In its annual Inclusion Measurement Framework report, E&U Skills pointed to “positive improvements” in diversity and inclusion across the utility sector in 2023 with a hike in the proportion of women in the workforce taking it to 30% in 2023 from 26.5% in the previous year. And it found that the water industry had retained its place as having the highest percentage of female employees at 35% – up from 28.3%.
The report found that minority ethnic staff in the utility sector made up 12.3% of the workforce – a year-on-year increase of 5.3 percentage points. And it reported near threefold growth in the proportion of minority ethnic people holding positions in the sector’s leadership, moving from 2.8% in 2022 to 9.9% in 2023. However, in an accompanying, separate survey of utility leadership – defined as board members and those reporting to them – E&U Skills found the increase as 4.6% to 5.9%.

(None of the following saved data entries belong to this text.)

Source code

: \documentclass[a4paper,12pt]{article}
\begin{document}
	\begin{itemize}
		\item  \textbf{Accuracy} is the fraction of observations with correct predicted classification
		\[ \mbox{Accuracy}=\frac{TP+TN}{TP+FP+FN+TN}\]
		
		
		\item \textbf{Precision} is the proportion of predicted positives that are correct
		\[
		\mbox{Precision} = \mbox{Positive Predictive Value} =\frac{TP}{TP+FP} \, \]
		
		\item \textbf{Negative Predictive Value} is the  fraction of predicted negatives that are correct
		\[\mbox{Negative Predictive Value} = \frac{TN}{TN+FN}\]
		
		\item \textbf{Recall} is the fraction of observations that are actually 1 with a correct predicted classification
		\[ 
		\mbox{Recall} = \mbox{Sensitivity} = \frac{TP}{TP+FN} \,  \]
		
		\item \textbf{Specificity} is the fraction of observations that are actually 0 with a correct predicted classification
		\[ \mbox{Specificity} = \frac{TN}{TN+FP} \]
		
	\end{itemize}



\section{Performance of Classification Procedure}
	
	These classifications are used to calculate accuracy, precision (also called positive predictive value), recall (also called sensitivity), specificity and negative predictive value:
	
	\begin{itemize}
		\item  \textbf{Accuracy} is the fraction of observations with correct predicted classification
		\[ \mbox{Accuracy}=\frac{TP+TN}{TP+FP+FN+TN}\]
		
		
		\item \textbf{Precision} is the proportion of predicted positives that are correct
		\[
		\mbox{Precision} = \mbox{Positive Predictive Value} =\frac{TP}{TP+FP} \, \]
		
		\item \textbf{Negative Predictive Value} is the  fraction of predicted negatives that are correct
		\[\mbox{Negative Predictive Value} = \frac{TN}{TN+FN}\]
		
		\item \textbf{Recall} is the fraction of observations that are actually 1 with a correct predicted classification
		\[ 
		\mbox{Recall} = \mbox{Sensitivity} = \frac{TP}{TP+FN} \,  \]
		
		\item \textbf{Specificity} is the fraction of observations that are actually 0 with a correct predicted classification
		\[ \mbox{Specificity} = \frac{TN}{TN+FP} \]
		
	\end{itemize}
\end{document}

In his foreword, Beach wrote: “We are also seeing a continuing loss of diverse talent with increasing levels of women and ethnic minorities leaving their roles.” E&U Skills emphasised that while there had been progress in addressing the issue of ethnically diverse candidates being screened out during recruitment, this still requires improvement.
The whole report showed an increase in LGBTQ+ representation from 1% in 2022 to 3% in 2023, “nearing parity with the UK workforce representation”. And according to the report, disabled people remain significantly underrepresented across the energy and utilities sector, making up 4% of the workforce, compared to 23% across the UK.